TASK STATEMENT:
Instruction for the data below: set down exactly the lines from the line with "PyOTP 의 주요 함수는 다음과 같습니다." to the line with "코드 유효성 검증 |", inclusive, and no others.

════

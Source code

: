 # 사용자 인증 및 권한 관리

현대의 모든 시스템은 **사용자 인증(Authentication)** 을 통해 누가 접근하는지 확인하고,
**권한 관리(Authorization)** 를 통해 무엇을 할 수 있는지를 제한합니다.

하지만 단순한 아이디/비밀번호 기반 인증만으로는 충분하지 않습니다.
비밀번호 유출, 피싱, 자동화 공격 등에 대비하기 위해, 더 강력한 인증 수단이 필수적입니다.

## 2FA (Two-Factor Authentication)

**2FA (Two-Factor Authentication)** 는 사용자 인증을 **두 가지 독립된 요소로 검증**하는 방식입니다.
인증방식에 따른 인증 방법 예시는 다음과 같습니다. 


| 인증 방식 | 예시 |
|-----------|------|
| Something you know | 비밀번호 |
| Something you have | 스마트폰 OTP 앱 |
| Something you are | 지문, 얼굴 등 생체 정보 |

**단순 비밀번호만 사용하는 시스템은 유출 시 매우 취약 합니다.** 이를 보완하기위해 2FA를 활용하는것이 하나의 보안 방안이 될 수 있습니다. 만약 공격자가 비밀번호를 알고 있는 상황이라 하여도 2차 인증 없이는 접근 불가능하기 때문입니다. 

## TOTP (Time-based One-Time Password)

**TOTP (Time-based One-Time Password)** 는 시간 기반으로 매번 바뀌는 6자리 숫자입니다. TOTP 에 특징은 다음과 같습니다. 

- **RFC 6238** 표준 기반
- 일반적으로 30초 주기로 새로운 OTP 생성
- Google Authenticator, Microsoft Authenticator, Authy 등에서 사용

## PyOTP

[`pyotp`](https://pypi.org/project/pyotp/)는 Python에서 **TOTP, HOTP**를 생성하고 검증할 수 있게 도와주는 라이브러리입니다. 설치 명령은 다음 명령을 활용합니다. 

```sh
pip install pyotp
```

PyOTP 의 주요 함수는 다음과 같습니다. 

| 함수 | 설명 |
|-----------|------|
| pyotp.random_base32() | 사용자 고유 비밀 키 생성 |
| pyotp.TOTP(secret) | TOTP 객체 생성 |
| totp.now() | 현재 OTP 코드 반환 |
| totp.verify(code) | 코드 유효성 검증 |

════

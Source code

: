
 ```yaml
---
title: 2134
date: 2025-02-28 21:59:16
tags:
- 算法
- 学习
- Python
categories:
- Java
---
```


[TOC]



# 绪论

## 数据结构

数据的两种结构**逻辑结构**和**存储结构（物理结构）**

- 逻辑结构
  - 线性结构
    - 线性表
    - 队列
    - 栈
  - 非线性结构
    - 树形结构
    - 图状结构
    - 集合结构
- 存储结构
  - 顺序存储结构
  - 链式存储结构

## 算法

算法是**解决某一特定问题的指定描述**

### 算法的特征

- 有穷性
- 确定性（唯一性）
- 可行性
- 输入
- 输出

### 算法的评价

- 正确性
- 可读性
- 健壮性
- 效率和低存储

════

WRITTEN RESPONSE:
PyOTP 의 주요 함수는 다음과 같습니다. 

| 함수 | 설명 |
|-----------|------|
| pyotp.random_base32() | 사용자 고유 비밀 키 생성 |
| pyotp.TOTP(secret) | TOTP 객체 생성 |
| totp.now() | 현재 OTP 코드 반환 |
| totp.verify(code) | 코드 유효성 검증 |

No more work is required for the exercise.